▶ Instructions to follow: Set the data down once more, in full and exactly.

(Collected data)
+ + + +

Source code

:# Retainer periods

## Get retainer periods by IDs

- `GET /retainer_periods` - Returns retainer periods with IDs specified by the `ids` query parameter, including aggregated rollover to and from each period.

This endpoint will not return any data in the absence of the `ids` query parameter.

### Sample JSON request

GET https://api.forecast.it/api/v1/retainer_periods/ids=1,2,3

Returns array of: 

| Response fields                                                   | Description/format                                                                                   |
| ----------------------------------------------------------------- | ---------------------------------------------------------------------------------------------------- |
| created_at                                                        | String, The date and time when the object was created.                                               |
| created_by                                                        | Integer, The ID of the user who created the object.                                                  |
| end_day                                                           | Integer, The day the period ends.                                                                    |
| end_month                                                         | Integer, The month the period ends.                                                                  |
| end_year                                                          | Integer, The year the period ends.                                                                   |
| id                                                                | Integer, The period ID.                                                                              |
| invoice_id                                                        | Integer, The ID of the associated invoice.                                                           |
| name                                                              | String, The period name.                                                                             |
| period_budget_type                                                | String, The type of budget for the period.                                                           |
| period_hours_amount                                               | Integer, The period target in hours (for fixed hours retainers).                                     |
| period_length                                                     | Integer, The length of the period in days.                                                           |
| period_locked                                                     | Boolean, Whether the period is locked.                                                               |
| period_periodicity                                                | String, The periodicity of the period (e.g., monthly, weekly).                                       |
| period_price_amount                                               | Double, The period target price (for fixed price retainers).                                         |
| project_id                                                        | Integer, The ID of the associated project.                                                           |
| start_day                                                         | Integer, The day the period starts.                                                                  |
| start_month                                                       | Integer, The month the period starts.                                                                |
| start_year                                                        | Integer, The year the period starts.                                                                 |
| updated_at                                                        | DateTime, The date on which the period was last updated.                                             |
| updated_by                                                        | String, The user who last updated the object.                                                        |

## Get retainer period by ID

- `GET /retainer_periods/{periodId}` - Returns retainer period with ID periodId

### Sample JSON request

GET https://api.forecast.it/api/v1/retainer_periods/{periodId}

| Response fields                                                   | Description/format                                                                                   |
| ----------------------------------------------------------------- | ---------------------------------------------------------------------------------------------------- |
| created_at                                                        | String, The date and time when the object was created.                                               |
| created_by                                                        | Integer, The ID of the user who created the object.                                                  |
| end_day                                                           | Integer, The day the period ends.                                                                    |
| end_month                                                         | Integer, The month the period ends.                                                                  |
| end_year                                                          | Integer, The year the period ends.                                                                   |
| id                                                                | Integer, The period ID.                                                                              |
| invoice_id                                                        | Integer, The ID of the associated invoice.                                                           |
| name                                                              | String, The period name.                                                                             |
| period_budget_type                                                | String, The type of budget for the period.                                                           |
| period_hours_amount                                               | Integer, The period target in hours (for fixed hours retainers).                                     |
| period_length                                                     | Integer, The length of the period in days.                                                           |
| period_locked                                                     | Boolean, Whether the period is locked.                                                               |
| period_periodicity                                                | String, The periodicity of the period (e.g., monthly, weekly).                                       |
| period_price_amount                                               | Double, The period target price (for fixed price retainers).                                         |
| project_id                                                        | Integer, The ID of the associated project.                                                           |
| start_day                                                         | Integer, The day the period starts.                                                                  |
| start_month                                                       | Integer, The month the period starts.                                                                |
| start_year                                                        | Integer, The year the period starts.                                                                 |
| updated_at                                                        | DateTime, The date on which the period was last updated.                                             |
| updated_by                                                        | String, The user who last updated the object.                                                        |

+ + + +

▶ Finished exercise:
Source code

:# Retainer periods

## Get retainer periods by IDs

- `GET /retainer_periods` - Returns retainer periods with IDs specified by the `ids` query parameter, including aggregated rollover to and from each period.

This endpoint will not return any data in the absence of the `ids` query parameter.

### Sample JSON request

GET https://api.forecast.it/api/v1/retainer_periods/ids=1,2,3

Returns array of: 

| Response fields                                                   | Description/format                                                                                   |
| ----------------------------------------------------------------- | ---------------------------------------------------------------------------------------------------- |
| created_at                                                        | String, The date and time when the object was created.                                               |
| created_by                                                        | Integer, The ID of the user who created the object.                                                  |
| end_day                                                           | Integer, The day the period ends.                                                                    |
| end_month                                                         | Integer, The month the period ends.                                                                  |
| end_year                                                          | Integer, The year the period ends.                                                                   |
| id                                                                | Integer, The period ID.                                                                              |
| invoice_id                                                        | Integer, The ID of the associated invoice.                                                           |
| name                                                              | String, The period name.                                                                             |
| period_budget_type                                                | String, The type of budget for the period.                                                           |
| period_hours_amount                                               | Integer, The period target in hours (for fixed hours retainers).                                     |
| period_length                                                     | Integer, The length of the period in days.                                                           |
| period_locked                                                     | Boolean, Whether the period is locked.                                                               |
| period_periodicity                                                | String, The periodicity of the period (e.g., monthly, weekly).                                       |
| period_price_amount                                               | Double, The period target price (for fixed price retainers).                                         |
| project_id                                                        | Integer, The ID of the associated project.                                                           |
| start_day                                                         | Integer, The day the period starts.                                                                  |
| start_month                                                       | Integer, The month the period starts.                                                                |
| start_year                                                        | Integer, The year the period starts.                                                                 |
| updated_at                                                        | DateTime, The date on which the period was last updated.                                             |
| updated_by                                                        | String, The user who last updated the object.                                                        |

## Get retainer period by ID

- `GET /retainer_periods/{periodId}` - Returns retainer period with ID periodId

### Sample JSON request

GET https://api.forecast.it/api/v1/retainer_periods/{periodId}

| Response fields                                                   | Description/format                                                                                   |
| ----------------------------------------------------------------- | ---------------------------------------------------------------------------------------------------- |
| created_at                                                        | String, The date and time when the object was created.                                               |
| created_by                                                        | Integer, The ID of the user who created the object.                                                  |
| end_day                                                           | Integer, The day the period ends.                                                                    |
| end_month                                                         | Integer, The month the period ends.                                                                  |
| end_year                                                          | Integer, The year the period ends.                                                                   |
| id                                                                | Integer, The period ID.                                                                              |
| invoice_id                                                        | Integer, The ID of the associated invoice.                                                           |
| name                                                              | String, The period name.                                                                             |
| period_budget_type                                                | String, The type of budget for the period.                                                           |
| period_hours_amount                                               | Integer, The period target in hours (for fixed hours retainers).                                     |
| period_length                                                     | Integer, The length of the period in days.                                                           |
| period_locked                                                     | Boolean, Whether the period is locked.                                                               |
| period_periodicity                                                | String, The periodicity of the period (e.g., monthly, weekly).                                       |
| period_price_amount                                               | Double, The period target price (for fixed price retainers).                                         |
| project_id                                                        | Integer, The ID of the associated project.                                                           |
| start_day                                                         | Integer, The day the period starts.                                                                  |
| start_month                                                       | Integer, The month the period starts.                                                                |
| start_year                                                        | Integer, The year the period starts.                                                                 |
| updated_at                                                        | DateTime, The date on which the period was last updated.                                             |
| updated_by                                                        | String, The user who last updated the object.                                                        |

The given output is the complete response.